- **What you should do**: What is wanted is an exact copy of all the entries.

- **Material provided**:
....

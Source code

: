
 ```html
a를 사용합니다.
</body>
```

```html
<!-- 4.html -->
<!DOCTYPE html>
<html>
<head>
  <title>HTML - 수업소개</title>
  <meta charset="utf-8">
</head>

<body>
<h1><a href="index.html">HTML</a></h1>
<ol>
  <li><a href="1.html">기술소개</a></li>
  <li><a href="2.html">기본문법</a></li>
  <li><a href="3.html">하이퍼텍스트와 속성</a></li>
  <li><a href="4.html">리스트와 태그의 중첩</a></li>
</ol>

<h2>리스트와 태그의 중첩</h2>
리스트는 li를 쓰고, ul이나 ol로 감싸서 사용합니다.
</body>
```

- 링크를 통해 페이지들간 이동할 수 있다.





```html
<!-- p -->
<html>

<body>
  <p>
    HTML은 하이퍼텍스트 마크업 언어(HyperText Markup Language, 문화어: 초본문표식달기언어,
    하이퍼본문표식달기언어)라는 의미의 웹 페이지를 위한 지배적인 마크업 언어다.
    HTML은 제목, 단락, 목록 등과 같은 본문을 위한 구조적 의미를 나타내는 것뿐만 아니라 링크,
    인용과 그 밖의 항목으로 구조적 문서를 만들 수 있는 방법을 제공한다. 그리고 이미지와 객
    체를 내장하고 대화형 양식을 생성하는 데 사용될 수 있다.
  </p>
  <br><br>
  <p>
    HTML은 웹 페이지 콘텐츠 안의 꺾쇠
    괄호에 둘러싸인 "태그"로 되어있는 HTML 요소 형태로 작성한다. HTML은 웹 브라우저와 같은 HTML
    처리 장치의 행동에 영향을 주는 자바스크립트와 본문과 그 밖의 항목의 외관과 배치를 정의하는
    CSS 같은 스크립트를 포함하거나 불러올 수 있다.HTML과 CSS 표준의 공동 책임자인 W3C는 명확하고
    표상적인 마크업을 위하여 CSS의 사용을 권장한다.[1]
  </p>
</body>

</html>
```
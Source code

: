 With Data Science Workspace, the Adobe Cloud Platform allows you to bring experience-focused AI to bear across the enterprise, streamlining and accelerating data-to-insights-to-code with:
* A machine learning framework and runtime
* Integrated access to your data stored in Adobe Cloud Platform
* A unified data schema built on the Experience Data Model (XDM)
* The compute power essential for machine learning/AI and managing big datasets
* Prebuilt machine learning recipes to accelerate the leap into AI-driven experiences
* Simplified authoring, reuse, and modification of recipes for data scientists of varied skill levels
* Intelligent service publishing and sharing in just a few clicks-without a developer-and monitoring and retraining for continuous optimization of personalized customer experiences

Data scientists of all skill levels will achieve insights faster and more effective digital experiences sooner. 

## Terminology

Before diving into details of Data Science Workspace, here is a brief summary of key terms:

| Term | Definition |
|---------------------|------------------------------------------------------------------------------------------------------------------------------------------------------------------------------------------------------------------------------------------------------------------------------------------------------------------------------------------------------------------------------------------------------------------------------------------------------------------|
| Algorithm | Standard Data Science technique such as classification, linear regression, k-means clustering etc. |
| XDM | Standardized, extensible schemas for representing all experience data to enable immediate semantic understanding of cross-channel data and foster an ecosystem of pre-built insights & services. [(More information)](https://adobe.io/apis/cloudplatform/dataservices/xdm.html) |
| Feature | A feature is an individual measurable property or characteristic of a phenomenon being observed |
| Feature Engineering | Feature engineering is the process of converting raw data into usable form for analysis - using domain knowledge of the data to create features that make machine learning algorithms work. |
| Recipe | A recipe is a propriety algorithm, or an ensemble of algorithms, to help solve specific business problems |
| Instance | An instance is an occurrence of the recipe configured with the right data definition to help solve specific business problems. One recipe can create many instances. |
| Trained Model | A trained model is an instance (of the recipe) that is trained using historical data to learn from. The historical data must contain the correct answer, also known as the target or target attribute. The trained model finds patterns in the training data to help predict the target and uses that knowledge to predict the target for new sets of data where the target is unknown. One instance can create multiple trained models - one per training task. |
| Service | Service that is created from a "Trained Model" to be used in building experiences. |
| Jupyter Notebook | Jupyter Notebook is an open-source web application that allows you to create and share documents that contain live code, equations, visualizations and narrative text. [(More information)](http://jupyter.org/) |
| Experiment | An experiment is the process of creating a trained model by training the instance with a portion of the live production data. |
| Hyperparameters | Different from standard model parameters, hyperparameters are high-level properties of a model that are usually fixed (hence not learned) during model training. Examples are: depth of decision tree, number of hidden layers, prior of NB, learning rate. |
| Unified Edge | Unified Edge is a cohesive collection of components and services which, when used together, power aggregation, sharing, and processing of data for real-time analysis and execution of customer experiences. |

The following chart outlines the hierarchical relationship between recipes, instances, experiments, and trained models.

....

- **Task result**:
Source code

:
 ```html
a를 사용합니다.
</body>
```

```html
<!-- 4.html -->
<!DOCTYPE html>
<html>
<head>
  <title>HTML - 수업소개</title>
  <meta charset="utf-8">
</head>

<body>
<h1><a href="index.html">HTML</a></h1>
<ol>
  <li><a href="1.html">기술소개</a></li>
  <li><a href="2.html">기본문법</a></li>
  <li><a href="3.html">하이퍼텍스트와 속성</a></li>
  <li><a href="4.html">리스트와 태그의 중첩</a></li>
</ol>

<h2>리스트와 태그의 중첩</h2>
리스트는 li를 쓰고, ul이나 ol로 감싸서 사용합니다.
</body>
```

- 링크를 통해 페이지들간 이동할 수 있다.





```html
<!-- p -->
<html>

<body>
  <p>
    HTML은 하이퍼텍스트 마크업 언어(HyperText Markup Language, 문화어: 초본문표식달기언어,
    하이퍼본문표식달기언어)라는 의미의 웹 페이지를 위한 지배적인 마크업 언어다.
    HTML은 제목, 단락, 목록 등과 같은 본문을 위한 구조적 의미를 나타내는 것뿐만 아니라 링크,
    인용과 그 밖의 항목으로 구조적 문서를 만들 수 있는 방법을 제공한다. 그리고 이미지와 객
    체를 내장하고 대화형 양식을 생성하는 데 사용될 수 있다.
  </p>
  <br><br>
  <p>
    HTML은 웹 페이지 콘텐츠 안의 꺾쇠
    괄호에 둘러싸인 "태그"로 되어있는 HTML 요소 형태로 작성한다. HTML은 웹 브라우저와 같은 HTML
    처리 장치의 행동에 영향을 주는 자바스크립트와 본문과 그 밖의 항목의 외관과 배치를 정의하는
    CSS 같은 스크립트를 포함하거나 불러올 수 있다.HTML과 CSS 표준의 공동 책임자인 W3C는 명확하고
    표상적인 마크업을 위하여 CSS의 사용을 권장한다.[1]
  </p>
</body>

</html>
```
Source code

: With Data Science Workspace, the Adobe Cloud Platform allows you to bring experience-focused AI to bear across the enterprise, streamlining and accelerating data-to-insights-to-code with:
* A machine learning framework and runtime
* Integrated access to your data stored in Adobe Cloud Platform
* A unified data schema built on the Experience Data Model (XDM)
* The compute power essential for machine learning/AI and managing big datasets
* Prebuilt machine learning recipes to accelerate the leap into AI-driven experiences
* Simplified authoring, reuse, and modification of recipes for data scientists of varied skill levels
* Intelligent service publishing and sharing in just a few clicks-without a developer-and monitoring and retraining for continuous optimization of personalized customer experiences

Data scientists of all skill levels will achieve insights faster and more effective digital experiences sooner. 

## Terminology

Before diving into details of Data Science Workspace, here is a brief summary of key terms:

| Term | Definition |
|---------------------|------------------------------------------------------------------------------------------------------------------------------------------------------------------------------------------------------------------------------------------------------------------------------------------------------------------------------------------------------------------------------------------------------------------------------------------------------------------|
| Algorithm | Standard Data Science technique such as classification, linear regression, k-means clustering etc. |
| XDM | Standardized, extensible schemas for representing all experience data to enable immediate semantic understanding of cross-channel data and foster an ecosystem of pre-built insights & services. [(More information)](https://adobe.io/apis/cloudplatform/dataservices/xdm.html) |
| Feature | A feature is an individual measurable property or characteristic of a phenomenon being observed |
| Feature Engineering | Feature engineering is the process of converting raw data into usable form for analysis - using domain knowledge of the data to create features that make machine learning algorithms work. |
| Recipe | A recipe is a propriety algorithm, or an ensemble of algorithms, to help solve specific business problems |
| Instance | An instance is an occurrence of the recipe configured with the right data definition to help solve specific business problems. One recipe can create many instances. |
| Trained Model | A trained model is an instance (of the recipe) that is trained using historical data to learn from. The historical data must contain the correct answer, also known as the target or target attribute. The trained model finds patterns in the training data to help predict the target and uses that knowledge to predict the target for new sets of data where the target is unknown. One instance can create multiple trained models - one per training task. |
| Service | Service that is created from a "Trained Model" to be used in building experiences. |
| Jupyter Notebook | Jupyter Notebook is an open-source web application that allows you to create and share documents that contain live code, equations, visualizations and narrative text. [(More information)](http://jupyter.org/) |
| Experiment | An experiment is the process of creating a trained model by training the instance with a portion of the live production data. |
| Hyperparameters | Different from standard model parameters, hyperparameters are high-level properties of a model that are usually fixed (hence not learned) during model training. Examples are: depth of decision tree, number of hidden layers, prior of NB, learning rate. |
| Unified Edge | Unified Edge is a cohesive collection of components and services which, when used together, power aggregation, sharing, and processing of data for real-time analysis and execution of customer experiences. |

The following chart outlines the hierarchical relationship between recipes, instances, experiments, and trained models.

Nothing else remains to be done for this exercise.